The chenghua doucai chicken cup is on display at the Long Museum West Bund in Shanghai. [Photo/Chinanews.com] |
It made headlines around the world when Liu Yiqian paid a record sum for the "holy grail" of Chinese ceramics. Now the chicken cup is on display, and the collector wants people to know there is more to the piece than its impressive price tag. Zhang Kun reports.
After paying $36 million for a cup, what do you do with it? Liu Yiqian has chosen to put it on display at Long Museum, a private establishment owned by himself and his wife, Wang Wei.
The exhibition, The World of Zhu Jianshen: The Life and Times of a Chinese Emperor, features the chicken cup, alongside other ceramic pieces and art works from the same period.
The exhibition, showcasing about 30 items, opened at Long Museum West Bund, and will continue until Feb 8, 2015.
Liu was aware of the challenge of putting the cup on public display even when he bought the valuable item via a telephone bid at a Sotheby's auction in Hong Kong in April. The cup set an auction world record for Chinese porcelain.
Although nicknamed the "holy grail" of Chinese art, Liu says the cup with a diameter of 8.2 centimeters can hardly warrant a proper exhibition on its own. He decided to present it in context, showing the ideology and culture of the historical era. "I intend to let people learn about the history and culture behind the piece, rather than its high price," he says.
Liu had the museum fa?ade painted bright yellow, like the imperial palace walls, and had replicas of the chicken cup made.

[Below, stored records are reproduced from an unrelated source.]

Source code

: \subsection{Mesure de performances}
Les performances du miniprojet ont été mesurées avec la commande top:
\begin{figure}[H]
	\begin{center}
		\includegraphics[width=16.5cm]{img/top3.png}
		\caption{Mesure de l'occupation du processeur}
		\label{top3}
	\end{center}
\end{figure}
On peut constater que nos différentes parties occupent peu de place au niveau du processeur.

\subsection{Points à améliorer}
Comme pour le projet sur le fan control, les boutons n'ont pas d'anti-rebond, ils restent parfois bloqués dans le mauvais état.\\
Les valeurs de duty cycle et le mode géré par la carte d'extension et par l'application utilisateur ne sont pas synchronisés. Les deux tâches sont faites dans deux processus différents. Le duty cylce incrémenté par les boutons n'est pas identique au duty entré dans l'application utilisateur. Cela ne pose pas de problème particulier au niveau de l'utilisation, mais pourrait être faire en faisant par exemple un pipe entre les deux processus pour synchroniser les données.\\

Ten thousand of the replicas have been sold, the cheapest priced at 288 yuan.
The Ming Dynasty (1368-1644) marked China's first tentative steps toward the modern age, says Xie Xiaodong, curator of the exhibition. The central Ming period, dating from the mid 15th to 16th century, was especially meaningful because lots of changes took place in Chinese society. The economy developed rapidly, handcraft and trade progressed. The culture and spiritual life of Chinese people also took on a new look.
Besides fine ceramic pieces from the Long Museum's own collection, Xie also borrowed a series of pieces, including fragments and incomplete chicken cups, from the ceramic museum of Jingdezhen in Jiangxi province.
Jingdezhen was China's ceramic capital for centuries, and these pieces reflect the development of the craft and technique of ceramic processing during the period the chicken cup was made.